Congrats! Like I said in the other post, I too, am having a Halloween-themed wedding this year. I pretty much agree and am already doing what a lot of folks on here have already said. If you need any ideas or supplies, I might be able to point you in the right directions.

I think I'll start a new thread for Halloween-themed weddings in general, where people can post advice, give opinions, share experiences & such.


----------



## flash (Sep 28, 2006)

thanks mr synical. the problem for us is not alot of plces ship to oz. the wed thread is a great idea
cheers


----------



## mr_synical (Jul 24, 2007)

Well, if there's anything specifically that you need or whatever, just let me know.


----------



## Frighteners Entertainment (Mar 14, 2006)

flash said:


> thanks mr synical. the problem for us is not alot of plces ship to oz. the wed thread is a great idea
> cheers


Well, we do. At least 2 packages per week, my first one to Tasmania though.


----------



## wilbret (Oct 8, 2004)

Just curious, who performs these type of ceremonies?


----------



## Mrs Leatherface (Nov 26, 2006)

Wilbret: In our case, we had a friend who is an ordained minister perform our ceremony. It wasn’t a religious ceremony. We wrote our own vows, a combo of scary, traditional and some things that had personal meaning just to us. We did the wine drinking thing (actually, it was red gatorade) and the candle lighting thing. 

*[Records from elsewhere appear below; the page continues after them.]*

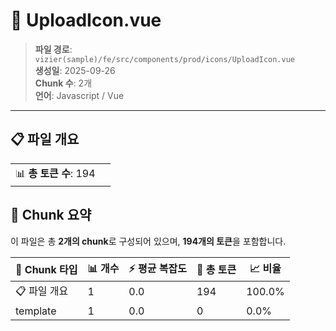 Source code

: # 📄 UploadIcon.vue

> **파일 경로**: `vizier(sample)/fe/src/components/prod/icons/UploadIcon.vue`  
> **생성일**: 2025-09-26  
> **Chunk 수**: 2개  
> **언어**: Javascript / Vue
---


## 📋 파일 개요

| | |
|--|--|
| 📊 **총 토큰 수**: 194 |  |






## 🧩 Chunk 요약

이 파일은 총 **2개의 chunk**로 구성되어 있으며, **194개의 토큰**을 포함합니다.

| 🧩 Chunk 타입 | 📊 개수 | ⚡ 평균 복잡도 | 📝 총 토큰 | 📈 비율 |
|---------------|--------|-------------|----------|--------|
| 📋 파일 개요 | 1 | 0.0 | 194 | 100.0% |
| template | 1 | 0.0 | 0 | 0.0% |


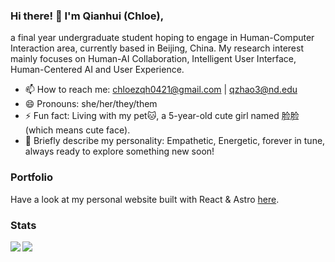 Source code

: ### Hi there! 👋 I'm Qianhui (Chloe),

a final year undergraduate student hoping to engage in Human-Computer Interaction area, currently based in Beijing, China.
My research interest mainly focuses on Human-AI Collaboration, Intelligent User Interface, Human-Centered AI and User Experience.

- 📫 How to reach me: chloezqh0421@gmail.com | qzhao3@nd.edu
- 😄 Pronouns: she/her/they/them
- ⚡️ Fun fact: Living with my pet🐱, a 5-year-old cute girl named 脸脸 (which means cute face).
- 🌈 Briefly describe my personality: Empathetic, Energetic, forever in tune, always ready to explore something new soon!

### Portfolio

Have a look at my personal website built with React & Astro [here](https://zqh0421.github.io).

### Stats

<img align="left" src="https://github-readme-stats.vercel.app/api?username=zqh0421&hide_rank=true&theme=graywhite&hide_border=true&include_all_commits=true&count_private=true">
<img align="left" src="https://github-readme-stats.vercel.app/api/top-langs/?username=zqh0421&theme=graywhite&hide_border=true&count_private=true&hide=css,html&layout=compact">
<!--
**zqh0421/zqh0421** is a ✨ _special_ ✨ repository because its `README.md` (this file) appears on your GitHub profile.

Here are some ideas to get you started:

- 🔭 I’m currently working on ...
- 🌱 I’m currently learning ...
- 👯 I’m looking to collaborate on ...
- 🤔 I’m looking for help with ...
- 💬 Ask me about ...
- 📫 How to reach me: ...
- 😄 Pronouns: ...
- ⚡ Fun fact: ...
-->
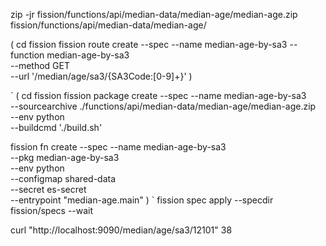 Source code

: zip -jr fission/functions/api/median-data/median-age/median-age.zip \
fission/functions/api/median-data/median-age/

(
cd fission
fission route create --spec --name median-age-by-sa3 --function median-age-by-sa3 \
--method GET \
--url '/median/age/sa3/{SA3Code:[0-9]+}'
)

`
(
cd fission
fission package create --spec --name median-age-by-sa3 \
--sourcearchive ./functions/api/median-data/median-age/median-age.zip \
--env python \
--buildcmd './build.sh'

fission fn create --spec --name median-age-by-sa3 \
--pkg median-age-by-sa3 \
--env python \
--configmap shared-data \
--secret es-secret \
--entrypoint "median-age.main"
)
`
fission spec apply --specdir fission/specs --wait 

curl "http://localhost:9090/median/age/sa3/12101"
38
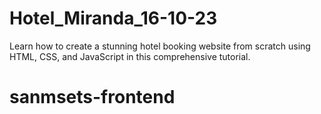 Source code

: # Hotel_Miranda_16-10-23
Learn how to create a stunning hotel booking website from scratch using HTML, CSS, and JavaScript in this comprehensive tutorial.
# sanmsets-frontend
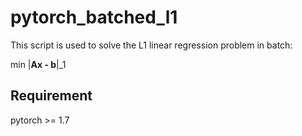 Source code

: # pytorch_batched_l1

This script is used to solve the L1 linear regression problem in batch:

min |**Ax - b**|_1 

## Requirement

pytorch >= 1.7
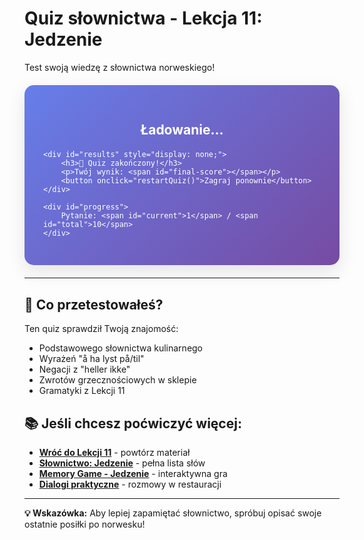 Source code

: # Quiz słownictwa - Lekcja 11: Jedzenie

Test swoją wiedzę z słownictwa norweskiego!

<div id="quiz-container">
    <div id="question-container">
        <h3 id="question">Ładowanie...</h3>
        <div id="options"></div>
        <div id="feedback"></div>
        <button id="next-btn" onclick="nextQuestion()" style="display: none;">Następne pytanie</button>
    </div>
    
    <div id="results" style="display: none;">
        <h3>🎉 Quiz zakończony!</h3>
        <p>Twój wynik: <span id="final-score"></span></p>
        <button onclick="restartQuiz()">Zagraj ponownie</button>
    </div>
    
    <div id="progress">
        Pytanie: <span id="current">1</span> / <span id="total">10</span>
    </div>
</div>

<style>
#quiz-container {
    background: linear-gradient(135deg, #667eea 0%, #764ba2 100%);
    color: white;
    padding: 30px;
    border-radius: 15px;
    margin: 20px 0;
    box-shadow: 0 10px 30px rgba(0,0,0,0.1);
}

#question {
    font-size: 1.5em;
    margin-bottom: 20px;
    text-align: center;
}

.option {
    background: rgba(255,255,255,0.2);
    border: 2px solid rgba(255,255,255,0.3);
    color: white;
    padding: 15px 20px;
    margin: 10px 0;
    border-radius: 10px;
    cursor: pointer;
    transition: all 0.3s ease;
    font-size: 1.1em;
    display: block;
    width: 100%;
    text-align: left;
}

.option:hover {
    background: rgba(255,255,255,0.3);
    transform: translateY(-2px);
}

.option.correct {
    background: #2ECC71;
    border-color: #27AE60;
}

.option.wrong {
    background: #E74C3C;
    border-color: #C0392B;
}

.option.disabled {
    cursor: not-allowed;
    opacity: 0.6;
}

#feedback {
    margin: 20px 0;
    font-weight: bold;
    text-align: center;
    font-size: 1.2em;
}

#next-btn, button {
    background: #4ECDC4;
    color: white;
    border: none;
    padding: 12px 25px;
    border-radius: 25px;
    cursor: pointer;
    font-size: 1em;
    margin: 10px auto;
    display: block;
    transition: all 0.3s ease;
}

#next-btn:hover, button:hover {
    background: #44A08D;
    transform: translateY(-2px);
}

#progress {
    text-align: center;
    margin-top: 20px;
    font-size: 1.1em;
    opacity: 0.9;
}

#results {
    text-align: center;
}
</style>

<script>
const questions = [
    {
        question: "Jak się mówi 'chleb' po norwesku?",
        options: ["brød", "ost", "melk", "smør"],
        correct: 0,
        explanation: "Brød [brø] to chleb po norwesku"
    },
    {
        question: "Co oznacza słowo 'sulten'?",
        options: ["spragniony", "zmęczony", "głodny", "szczęśliwy"],
        correct: 2,
        explanation: "Sulten oznacza 'głodny'. Er du sulten? - Czy jesteś głodny?"
    },
    {
        question: "Które słowo oznacza 'ser'?",
        options: ["egg", "ost", "fisk", "kjøtt"],
        correct: 1,
        explanation: "Ost to ser po norwesku"
    },
    {
        question: "Jak powiedzieć 'Mam ochotę na pizzę'?",
        options: ["Jeg vil pizza", "Jeg har lyst på pizza", "Jeg spiser pizza", "Jeg liker pizza"],
        correct: 1,
        explanation: "'Å ha lyst på' używamy z jedzeniem i piciem"
    },
    {
        question: "Co oznacza 'pålegg'?",
        options: ["obiad", "śniadanie", "dodatki do kanapek", "deser"],
        correct: 2,
        explanation: "Pålegg to wszystko co kładziemy na chleb"
    },
    {
        question: "Jak się mówi 'masło' po norwesku?",
        options: ["smør", "melk", "egg", "ris"],
        correct: 0,
        explanation: "Smør [smør] oznacza masło"
    },
    {
        question: "Które zdanie jest poprawne?",
        options: ["Jeg liker også ikke", "Jeg heller ikke liker", "Jeg liker heller ikke", "Jeg ikke også liker"],
        correct: 2,
        explanation: "'Heller ikke' używamy w negacji dla 'też nie'"
    },
    {
        question: "Co to jest 'rundstykke'?",
        options: ["kromka chleba", "bułka", "ciasto", "kanapka"],
        correct: 1,
        explanation: "Rundstykke to bułka po norwesku"
    },
    {
        question: "Jak powiedzieć 'Poprosiłbym kawę' w sklepie?",
        options: ["Jeg vil ha kaffe", "Jeg vil gjerne ha kaffe", "Jeg har lyst på kaffe", "Jeg drikker kaffe"],
        correct: 1,
        explanation: "'Jeg vil gjerne ha...' to grzecznościowy zwrot w sklepie"
    },
    {
        question: "Co oznacza 'Jeg vet ikke'?",
        options: ["Nie lubię", "Nie wiem", "Nie mam", "Nie chcę"],
        correct: 1,
        explanation: "'Jeg vet ikke' oznacza 'Nie wiem'"
    }
];

let currentQuestion = 0;
let score = 0;
let answered = false;

function loadQuestion() {
    const q = questions[currentQuestion];
    document.getElementById('question').textContent = q.question;
    document.getElementById('current').textContent = currentQuestion + 1;
    document.getElementById('total').textContent = questions.length;
    
    const optionsContainer = document.getElementById('options');
    optionsContainer.innerHTML = '';
    
    q.options.forEach((option, index) => {
        const button = document.createElement('button');
        button.className = 'option';
        button.textContent = option;
        button.onclick = () => selectAnswer(index);
        optionsContainer.appendChild(button);
    });
    
    document.getElementById('feedback').textContent = '';
    document.getElementById('next-btn').style.display = 'none';
    answered = false;
}

function selectAnswer(selectedIndex) {
    if (answered) return;
    
    answered = true;
    const q = questions[currentQuestion];
    const options = document.querySelectorAll('.option');
    
    options.forEach((option, index) => {
        option.classList.add('disabled');
        if (index === q.correct) {
            option.classList.add('correct');
        } else if (index === selectedIndex && index !== q.correct) {
            option.classList.add('wrong');
        }
    });
    
    const feedback = document.getElementById('feedback');
    if (selectedIndex === q.correct) {
        score++;
        feedback.textContent = `✅ Poprawnie! ${q.explanation}`;
        feedback.style.color = '#2ECC71';
    } else {
        feedback.textContent = `❌ Niepoprawnie. ${q.explanation}`;
        feedback.style.color = '#E74C3C';
    }
    
    document.getElementById('next-btn').style.display = 'block';
}

function nextQuestion() {
    currentQuestion++;
    
    if (currentQuestion >= questions.length) {
        showResults();
    } else {
        loadQuestion();
    }
}

function showResults() {
    document.getElementById('question-container').style.display = 'none';
    document.getElementById('results').style.display = 'block';
    
    const percentage = Math.round((score / questions.length) * 100);
    let message = '';
    
    if (percentage >= 90) {
        message = `${score}/${questions.length} (${percentage}%) - Doskonały wynik! 🏆`;
    } else if (percentage >= 70) {
        message = `${score}/${questions.length} (${percentage}%) - Bardzo dobry wynik! 🎉`;
    } else if (percentage >= 50) {
        message = `${score}/${questions.length} (${percentage}%) - Niezły wynik! 👍`;
    } else {
        message = `${score}/${questions.length} (${percentage}%) - Więcej ćwiczeń potrzeba! 📚`;
    }
    
    document.getElementById('final-score').textContent = message;
}

function restartQuiz() {
    currentQuestion = 0;
    score = 0;
    answered = false;
    
    document.getElementById('question-container').style.display = 'block';
    document.getElementById('results').style.display = 'none';
    
    loadQuestion();
}

// Inicjalizacja quizu
document.addEventListener('DOMContentLoaded', function() {
    loadQuestion();
});
</script>

---

## 🎯 Co przetestowałeś?

Ten quiz sprawdził Twoją znajomość:
- Podstawowego słownictwa kulinarnego
- Wyrażeń "å ha lyst på/til"
- Negacji z "heller ikke"
- Zwrotów grzecznościowych w sklepie
- Gramatyki z Lekcji 11

## 📚 Jeśli chcesz poćwiczyć więcej:

- **[Wróć do Lekcji 11](../lekcje-srednie/lekcja-11.md)** - powtórz materiał
- **[Słownictwo: Jedzenie](../slownictwo/jedzenie.md)** - pełna lista słów
- **[Memory Game - Jedzenie](../games/memory-game.html?category=food)** - interaktywna gra
- **[Dialogi praktyczne](../cwiczenia/dialogi.md)** - rozmowy w restauracji

---

**💡 Wskazówka:** Aby lepiej zapamiętać słownictwo, spróbuj opisać swoje ostatnie posiłki po norwesku!
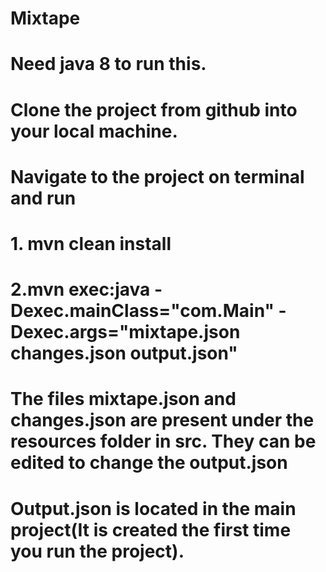 # Mixtape
# Need java 8 to run this.
# Clone the project from github into your local machine.
# Navigate to the project on terminal and run
# 1. mvn clean install
# 2.mvn exec:java -Dexec.mainClass="com.Main" -Dexec.args="mixtape.json changes.json output.json"
# The files mixtape.json and changes.json are present under the resources folder in src. They can be edited to change the output.json
# Output.json is located in the main project(It is created the first time you run the project).
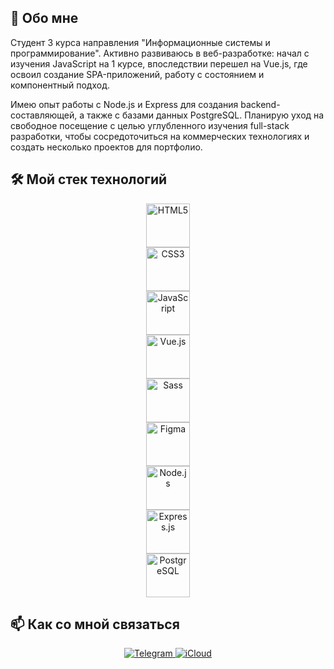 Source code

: ## 🚀 Обо мне
<span>Студент 3 курса направления "Информационные системы и программирование". Активно развиваюсь в веб-разработке: начал с изучения JavaScript на 1 курсе, впоследствии перешел на Vue.js, где освоил создание SPA-приложений, работу с состоянием и компонентный подход. 

Имею опыт работы с Node.js и Express для создания backend-составляющей, а также с базами данных PostgreSQL. Планирую уход на свободное посещение с целью углубленного изучения full-stack разработки, чтобы сосредоточиться на коммерческих технологиях и создать несколько проектов для портфолио.</span>

## 🛠️ Мой стек технологий
<p align="center">
  <a href="https://ru.wikipedia.org/wiki/HTML5" target="_blank" rel="noreferrer">
    <img src="https://profilinator.rishav.dev/skills-assets/html5-original-wordmark.svg" alt="HTML5" title="HTML5" width="70" height="70" style="margin: 0 10px; display: block;" />
  </a>
  <a href="https://www.w3schools.com/css/" target="_blank" rel="noreferrer">
    <img src="https://profilinator.rishav.dev/skills-assets/css3-original-wordmark.svg" alt="CSS3" title="CSS3" width="70" height="70" style="margin: 0 10px; display: block;" />
  </a>
  <a href="https://www.javascript.com/" target="_blank" rel="noreferrer">
    <img src="https://profilinator.rishav.dev/skills-assets/javascript-original.svg" alt="JavaScript" title="JavaScript" width="70" height="70" style="margin: 0 10px; display: block;"/>
  </a>
  <a href="https://vuejs.org/" target="_blank" rel="noreferrer">
    <img src="https://profilinator.rishav.dev/skills-assets/vuejs-original-wordmark.svg" alt="Vue.js" title="Vue.js" width="70" height="70" style="margin: 0 10px; display: block;" />
  </a>
  <a href="https://sass-lang.com/" target="_blank" rel="noreferrer">
    <img src="https://profilinator.rishav.dev/skills-assets/sass-original.svg" alt="Sass" title="Sass" width="70" height="70" style="margin: 0 10px; display: block;" />
  </a>
  <a href="https://www.figma.com/" target="_blank" rel="noreferrer">
    <img src="https://profilinator.rishav.dev/skills-assets/figma-icon.svg" alt="Figma" title="Figma" width="70" height="70" style="margin: 0 10px; display: block;"/>
  </a>
  <a href="https://nodejs.org/" target="_blank" rel="noreferrer">
    <img src="https://profilinator.rishav.dev/skills-assets/nodejs-original-wordmark.svg" alt="Node.js" title="Node.js" width="70" height="70" style="margin: 0 10px; display: block;"/>
  </a>
  <a href="https://expressjs.com/" target="_blank" rel="noreferrer">
    <img src="https://profilinator.rishav.dev/skills-assets/express-original-wordmark.svg" alt="Express.js" title="Express.js" width="70" height="70" style="margin: 0 10px; display: block;"/>
  </a>
  <a href="https://www.postgresql.org/" target="_blank" rel="noreferrer">
    <img src="https://profilinator.rishav.dev/skills-assets/postgresql-original-wordmark.svg" alt="PostgreSQL" title="PostgreSQL" width="70" height="70" style="margin: 0 10px; display: block;"/>
  </a>
</p>

## 📫 Как со мной связаться

<div align="center">
  <a href="https://t.me/qiuscou" target="_blank">
    <img src="https://img.shields.io/badge/Telegram-2CA5E0?style=for-the-badge&logo=telegram&logoColor=white" alt="Telegram"/>
  </a>
<a href="mailto:qiuscou@icloud.com">
    <img src="https://img.shields.io/badge/iCloud-3693F3?style=for-the-badge&logo=icloud&logoColor=white" alt="iCloud"/>
</a>
</div>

After brunch, we simulated feeding each other cake by feeding each other chocolate covered crickets (since the reception wasn’t until the next night and some people at the wedding couldn’t be there). Wedding cake feeding, Halloween style!


----------



## mr_synical (Jul 24, 2007)

wilbret said:


> Just curious, who performs these type of ceremonies?



My fiance's brother-in-law will be doing our ceremony. He's working on getting the paperwork to do such. It'll be a simple/short, non-religious ceremony. Oh, and as it stands now, he'll be dressed as a pirate.


----------



## flash (Sep 28, 2006)

our celebrate, is going as judge judy. things are realy moving fast. wont belong now and ill post lots of pics. thanks to everyone for your help


----------



## ynaomi (Oct 1, 2007)

Good luck and congratz! I'm not sure about suggestions..but try making it fun for everyone!


----------



## flash (Sep 28, 2006)

thanks ynaomi . it should be a fun night . our kids are realy looking forward to it.


----------